### [Provided records]
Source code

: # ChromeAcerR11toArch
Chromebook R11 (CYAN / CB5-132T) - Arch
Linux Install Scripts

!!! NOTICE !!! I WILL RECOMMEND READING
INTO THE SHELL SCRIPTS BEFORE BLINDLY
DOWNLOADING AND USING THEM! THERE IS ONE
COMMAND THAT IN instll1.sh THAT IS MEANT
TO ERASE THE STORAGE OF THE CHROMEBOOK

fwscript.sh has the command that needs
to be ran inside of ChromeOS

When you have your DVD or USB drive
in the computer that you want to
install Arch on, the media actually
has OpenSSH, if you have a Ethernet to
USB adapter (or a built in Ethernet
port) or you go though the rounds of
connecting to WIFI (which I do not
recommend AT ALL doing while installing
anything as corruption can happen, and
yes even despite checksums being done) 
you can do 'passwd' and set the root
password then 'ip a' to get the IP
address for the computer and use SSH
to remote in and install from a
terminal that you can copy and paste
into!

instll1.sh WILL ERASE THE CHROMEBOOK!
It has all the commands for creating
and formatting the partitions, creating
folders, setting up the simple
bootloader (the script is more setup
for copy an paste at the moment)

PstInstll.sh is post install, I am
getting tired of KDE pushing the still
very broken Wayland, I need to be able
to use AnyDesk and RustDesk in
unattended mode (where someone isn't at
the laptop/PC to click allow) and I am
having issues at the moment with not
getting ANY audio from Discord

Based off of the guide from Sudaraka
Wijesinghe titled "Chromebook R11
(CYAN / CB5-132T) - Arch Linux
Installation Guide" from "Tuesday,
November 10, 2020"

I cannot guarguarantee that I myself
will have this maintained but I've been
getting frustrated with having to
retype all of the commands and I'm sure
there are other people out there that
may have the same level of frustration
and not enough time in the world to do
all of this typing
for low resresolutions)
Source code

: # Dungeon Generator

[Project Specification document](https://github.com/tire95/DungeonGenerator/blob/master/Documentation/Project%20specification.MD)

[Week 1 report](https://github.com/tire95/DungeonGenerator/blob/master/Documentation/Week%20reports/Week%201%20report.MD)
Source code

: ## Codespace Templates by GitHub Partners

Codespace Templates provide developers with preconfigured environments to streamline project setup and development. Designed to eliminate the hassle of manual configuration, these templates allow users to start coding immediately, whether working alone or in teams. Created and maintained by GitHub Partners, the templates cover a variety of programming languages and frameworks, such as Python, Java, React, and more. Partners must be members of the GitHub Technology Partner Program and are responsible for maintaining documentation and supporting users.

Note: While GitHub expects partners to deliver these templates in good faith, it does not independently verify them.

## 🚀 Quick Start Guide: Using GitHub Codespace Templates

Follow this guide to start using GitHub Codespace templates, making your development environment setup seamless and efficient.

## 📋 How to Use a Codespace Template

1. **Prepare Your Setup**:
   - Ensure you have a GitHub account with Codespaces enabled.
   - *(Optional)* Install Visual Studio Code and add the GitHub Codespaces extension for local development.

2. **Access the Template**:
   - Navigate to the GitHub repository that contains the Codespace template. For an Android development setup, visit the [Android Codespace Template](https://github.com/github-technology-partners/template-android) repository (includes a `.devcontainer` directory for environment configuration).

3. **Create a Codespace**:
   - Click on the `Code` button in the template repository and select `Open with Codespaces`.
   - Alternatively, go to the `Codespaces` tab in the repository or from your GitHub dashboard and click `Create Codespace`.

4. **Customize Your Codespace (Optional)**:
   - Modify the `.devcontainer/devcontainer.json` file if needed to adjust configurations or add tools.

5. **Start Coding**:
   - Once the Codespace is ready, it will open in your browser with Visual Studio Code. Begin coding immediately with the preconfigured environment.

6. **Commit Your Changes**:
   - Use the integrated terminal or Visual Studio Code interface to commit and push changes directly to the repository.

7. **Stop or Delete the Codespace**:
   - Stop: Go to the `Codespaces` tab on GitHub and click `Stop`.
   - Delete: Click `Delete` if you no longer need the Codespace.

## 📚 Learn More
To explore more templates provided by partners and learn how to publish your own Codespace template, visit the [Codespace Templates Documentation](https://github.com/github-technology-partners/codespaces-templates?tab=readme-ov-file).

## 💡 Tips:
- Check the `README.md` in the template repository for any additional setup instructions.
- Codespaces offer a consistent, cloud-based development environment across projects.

### [Exercise]
When a line in the listing above holds the word "Linux", copy it.

### [Task answer]
Linux Install Scripts
(CYAN / CB5-132T) - Arch Linux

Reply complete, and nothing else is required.